::: TASK INPUTS
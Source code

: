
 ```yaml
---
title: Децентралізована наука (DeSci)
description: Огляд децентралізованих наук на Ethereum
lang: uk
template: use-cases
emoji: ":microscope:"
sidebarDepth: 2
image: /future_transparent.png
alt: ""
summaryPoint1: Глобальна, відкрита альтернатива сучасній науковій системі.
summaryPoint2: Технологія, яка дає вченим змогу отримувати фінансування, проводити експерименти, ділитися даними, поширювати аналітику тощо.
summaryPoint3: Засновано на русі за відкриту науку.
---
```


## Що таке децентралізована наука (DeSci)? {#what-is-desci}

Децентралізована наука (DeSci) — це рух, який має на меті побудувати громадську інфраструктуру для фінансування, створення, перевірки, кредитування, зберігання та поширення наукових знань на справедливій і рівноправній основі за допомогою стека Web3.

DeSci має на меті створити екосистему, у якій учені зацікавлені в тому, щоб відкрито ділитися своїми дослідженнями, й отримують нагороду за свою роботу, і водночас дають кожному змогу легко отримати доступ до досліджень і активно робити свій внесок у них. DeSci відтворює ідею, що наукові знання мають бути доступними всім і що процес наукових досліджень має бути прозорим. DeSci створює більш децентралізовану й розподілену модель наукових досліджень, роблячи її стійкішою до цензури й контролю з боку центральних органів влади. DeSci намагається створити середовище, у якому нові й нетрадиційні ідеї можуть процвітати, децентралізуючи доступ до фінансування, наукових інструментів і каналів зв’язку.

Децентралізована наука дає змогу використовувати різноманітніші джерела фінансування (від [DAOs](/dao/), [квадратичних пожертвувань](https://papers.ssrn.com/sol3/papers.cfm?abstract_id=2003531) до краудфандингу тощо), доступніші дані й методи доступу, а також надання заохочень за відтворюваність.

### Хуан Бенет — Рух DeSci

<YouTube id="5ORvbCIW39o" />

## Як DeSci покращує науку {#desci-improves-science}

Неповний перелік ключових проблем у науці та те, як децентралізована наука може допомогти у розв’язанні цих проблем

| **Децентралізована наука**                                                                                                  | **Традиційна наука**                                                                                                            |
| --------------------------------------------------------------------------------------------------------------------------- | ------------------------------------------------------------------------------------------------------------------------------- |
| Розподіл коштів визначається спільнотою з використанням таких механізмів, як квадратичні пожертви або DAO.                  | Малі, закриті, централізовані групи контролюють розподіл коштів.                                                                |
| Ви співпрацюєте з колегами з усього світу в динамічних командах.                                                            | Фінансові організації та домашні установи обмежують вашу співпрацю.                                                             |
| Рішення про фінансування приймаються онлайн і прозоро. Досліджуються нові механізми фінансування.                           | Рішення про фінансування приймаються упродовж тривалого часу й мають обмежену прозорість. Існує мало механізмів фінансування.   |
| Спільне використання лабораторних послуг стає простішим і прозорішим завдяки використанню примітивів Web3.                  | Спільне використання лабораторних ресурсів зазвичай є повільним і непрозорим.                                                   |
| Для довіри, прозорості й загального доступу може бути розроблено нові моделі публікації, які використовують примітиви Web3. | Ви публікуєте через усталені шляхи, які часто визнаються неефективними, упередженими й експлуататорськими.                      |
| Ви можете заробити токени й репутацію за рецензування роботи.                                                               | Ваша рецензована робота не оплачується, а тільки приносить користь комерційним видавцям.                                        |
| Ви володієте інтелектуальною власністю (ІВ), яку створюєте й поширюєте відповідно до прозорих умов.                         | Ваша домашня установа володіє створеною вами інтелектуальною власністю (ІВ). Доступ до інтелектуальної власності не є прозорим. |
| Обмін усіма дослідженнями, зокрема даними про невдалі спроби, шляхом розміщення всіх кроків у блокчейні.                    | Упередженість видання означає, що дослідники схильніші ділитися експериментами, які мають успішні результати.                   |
::::::
Return, unchanged, the run of lines above that opens with the line containing "фінансування приймаються онлайн" and closes with the line containing "використання лабораторних послуг". Include both.

| Рішення про фінансування приймаються онлайн і прозоро. Досліджуються нові механізми фінансування.                           | Рішення про фінансування приймаються упродовж тривалого часу й мають обмежену прозорість. Існує мало механізмів фінансування.   |
| Спільне використання лабораторних послуг стає простішим і прозорішим завдяки використанню примітивів Web3.                  | Спільне використання лабораторних ресурсів зазвичай є повільним і непрозорим.                                                   |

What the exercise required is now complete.